As you can see in the example file the top level is an array of json objects:

[
{
  "command": "apply_tag_row_rule",
  "filters": [...],
  "policy": {...}
},
...
]

First field is the command. There are two commands apply_rule and apply_tag_row_rule. The apply_rule command applies normal Ranger rules. These have only a second field policy on the top level. The apply_tag_row_rule command takes a number of tags and filters. Each table with the tag will get a row based policy according to the filter. The apply_tag_row_rule have two fields beyond command; filters and policy.

The ranger policy file do also include some variables expanded by policytool. They are written like ${table}. Variables provided by cobra-policytool are:

project_name - project-name as provided on the command line.
environment - environment as provided on the command line.
table - Expand to current table name. Only valid for apply_tar_row_rule filters.
schema - Expand to current table name. Only valid for apply_tar_row_rule filters.
end_data_column - Only valid in apply_tag_row_rule. See its section for details.

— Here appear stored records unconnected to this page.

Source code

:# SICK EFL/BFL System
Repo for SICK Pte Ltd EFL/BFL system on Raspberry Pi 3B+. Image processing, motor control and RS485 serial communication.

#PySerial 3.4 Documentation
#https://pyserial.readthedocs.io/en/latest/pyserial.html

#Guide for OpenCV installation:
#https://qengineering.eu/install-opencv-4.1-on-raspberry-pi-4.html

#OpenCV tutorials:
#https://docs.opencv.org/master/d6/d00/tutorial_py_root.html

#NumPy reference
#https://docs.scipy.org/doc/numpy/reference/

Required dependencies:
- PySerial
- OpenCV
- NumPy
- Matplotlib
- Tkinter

You can also define your own variables in the configfile and refer them in your policy file.

The variables can be referred anywhere in the ranger_policies.json by ${variable}. You can find examples of usage in the example file Policytool expand the variables referred in the policy file before sent to Ranger.

Policy tool uses the policy name to find older versions of the policy in Ranger. If you change the name you may delete the old policies by hand in the Ranger user interface.

Command apply_rule

Command apply_rule can be used in different ways depending on the policytype. Currently are the following policy types supported:

Access (0)
Masking (1)
Row filtering (2)

The number in parenthesis is what is used for the field policyType to control the type of the policy.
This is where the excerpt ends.